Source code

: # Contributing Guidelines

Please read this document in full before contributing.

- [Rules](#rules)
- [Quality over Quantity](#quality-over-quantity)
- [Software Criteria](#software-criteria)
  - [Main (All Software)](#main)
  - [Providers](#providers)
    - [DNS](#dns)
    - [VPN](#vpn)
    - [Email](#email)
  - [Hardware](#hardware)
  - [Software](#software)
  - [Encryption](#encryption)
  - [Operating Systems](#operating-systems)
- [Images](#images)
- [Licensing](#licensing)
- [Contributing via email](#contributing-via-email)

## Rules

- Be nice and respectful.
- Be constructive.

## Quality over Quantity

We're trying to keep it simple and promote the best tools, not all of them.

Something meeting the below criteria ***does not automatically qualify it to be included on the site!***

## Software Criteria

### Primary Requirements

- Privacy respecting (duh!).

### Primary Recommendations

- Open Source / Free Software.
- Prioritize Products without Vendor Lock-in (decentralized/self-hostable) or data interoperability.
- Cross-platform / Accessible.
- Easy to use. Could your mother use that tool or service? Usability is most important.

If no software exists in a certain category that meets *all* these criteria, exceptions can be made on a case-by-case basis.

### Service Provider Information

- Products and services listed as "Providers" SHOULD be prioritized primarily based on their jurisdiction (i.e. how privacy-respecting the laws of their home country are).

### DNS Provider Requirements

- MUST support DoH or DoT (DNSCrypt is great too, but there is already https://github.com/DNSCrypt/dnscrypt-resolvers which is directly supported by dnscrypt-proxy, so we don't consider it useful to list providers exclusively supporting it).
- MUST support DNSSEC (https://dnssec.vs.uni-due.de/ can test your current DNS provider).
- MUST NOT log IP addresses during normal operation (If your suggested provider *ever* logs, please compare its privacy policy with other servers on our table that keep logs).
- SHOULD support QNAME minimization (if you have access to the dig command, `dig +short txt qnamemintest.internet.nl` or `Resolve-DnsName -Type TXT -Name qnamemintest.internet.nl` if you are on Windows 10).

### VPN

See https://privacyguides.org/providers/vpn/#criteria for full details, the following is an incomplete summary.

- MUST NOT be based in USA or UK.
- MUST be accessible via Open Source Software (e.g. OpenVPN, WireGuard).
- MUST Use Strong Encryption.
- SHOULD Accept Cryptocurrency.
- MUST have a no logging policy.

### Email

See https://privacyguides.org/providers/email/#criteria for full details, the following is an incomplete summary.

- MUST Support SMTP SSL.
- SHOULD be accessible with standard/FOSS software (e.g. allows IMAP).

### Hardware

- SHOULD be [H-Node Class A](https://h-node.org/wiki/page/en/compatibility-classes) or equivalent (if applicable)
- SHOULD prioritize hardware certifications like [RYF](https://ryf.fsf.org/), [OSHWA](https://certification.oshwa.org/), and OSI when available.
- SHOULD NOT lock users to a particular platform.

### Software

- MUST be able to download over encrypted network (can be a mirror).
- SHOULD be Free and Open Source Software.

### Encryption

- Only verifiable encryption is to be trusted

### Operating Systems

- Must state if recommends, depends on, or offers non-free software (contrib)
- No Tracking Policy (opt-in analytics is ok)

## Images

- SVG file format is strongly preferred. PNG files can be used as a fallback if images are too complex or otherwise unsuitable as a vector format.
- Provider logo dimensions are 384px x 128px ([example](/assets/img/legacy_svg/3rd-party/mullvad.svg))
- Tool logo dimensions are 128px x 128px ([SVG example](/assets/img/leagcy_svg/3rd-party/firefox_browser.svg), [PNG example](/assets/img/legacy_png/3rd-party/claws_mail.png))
*-*-*
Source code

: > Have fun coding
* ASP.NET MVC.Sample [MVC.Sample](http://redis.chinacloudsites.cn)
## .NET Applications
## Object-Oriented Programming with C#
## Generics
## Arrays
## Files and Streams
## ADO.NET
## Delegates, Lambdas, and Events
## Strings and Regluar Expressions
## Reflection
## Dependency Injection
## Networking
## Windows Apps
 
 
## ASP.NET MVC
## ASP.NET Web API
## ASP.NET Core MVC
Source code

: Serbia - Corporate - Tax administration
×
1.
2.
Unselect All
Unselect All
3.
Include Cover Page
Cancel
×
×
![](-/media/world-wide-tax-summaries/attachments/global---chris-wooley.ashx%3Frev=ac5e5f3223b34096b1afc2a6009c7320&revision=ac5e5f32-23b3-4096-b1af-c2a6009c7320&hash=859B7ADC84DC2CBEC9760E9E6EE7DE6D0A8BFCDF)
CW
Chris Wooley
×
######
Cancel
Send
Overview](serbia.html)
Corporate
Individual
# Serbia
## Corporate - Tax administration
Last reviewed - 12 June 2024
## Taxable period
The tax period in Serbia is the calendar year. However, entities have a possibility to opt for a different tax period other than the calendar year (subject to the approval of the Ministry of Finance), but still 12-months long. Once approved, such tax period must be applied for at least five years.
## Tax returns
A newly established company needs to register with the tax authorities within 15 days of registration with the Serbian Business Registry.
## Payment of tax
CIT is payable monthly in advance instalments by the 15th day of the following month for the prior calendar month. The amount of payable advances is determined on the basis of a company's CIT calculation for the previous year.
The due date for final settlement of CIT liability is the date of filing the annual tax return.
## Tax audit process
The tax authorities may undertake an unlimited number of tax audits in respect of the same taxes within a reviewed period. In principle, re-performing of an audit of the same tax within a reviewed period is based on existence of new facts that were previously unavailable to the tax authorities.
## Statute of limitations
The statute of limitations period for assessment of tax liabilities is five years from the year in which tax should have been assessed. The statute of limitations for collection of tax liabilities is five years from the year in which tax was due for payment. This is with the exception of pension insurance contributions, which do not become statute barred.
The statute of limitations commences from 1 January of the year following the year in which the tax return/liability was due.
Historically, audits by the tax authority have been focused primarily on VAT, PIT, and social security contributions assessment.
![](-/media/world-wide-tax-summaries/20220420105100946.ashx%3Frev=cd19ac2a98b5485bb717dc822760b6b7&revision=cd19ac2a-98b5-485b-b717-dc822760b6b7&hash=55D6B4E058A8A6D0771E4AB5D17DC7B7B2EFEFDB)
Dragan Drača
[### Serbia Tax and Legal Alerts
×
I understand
*-*-*
### Task statement
Copy the entries above exactly, but only from the line holding "- [DNS](#dns)" through the line holding "## Quality over Quantity", both included.

### Exercise answer
    - [DNS](#dns)
    - [VPN](#vpn)
    - [Email](#email)
  - [Hardware](#hardware)
  - [Software](#software)
  - [Encryption](#encryption)
  - [Operating Systems](#operating-systems)
- [Images](#images)
- [Licensing](#licensing)
- [Contributing via email](#contributing-via-email)

## Rules

- Be nice and respectful.
- Be constructive.

## Quality over Quantity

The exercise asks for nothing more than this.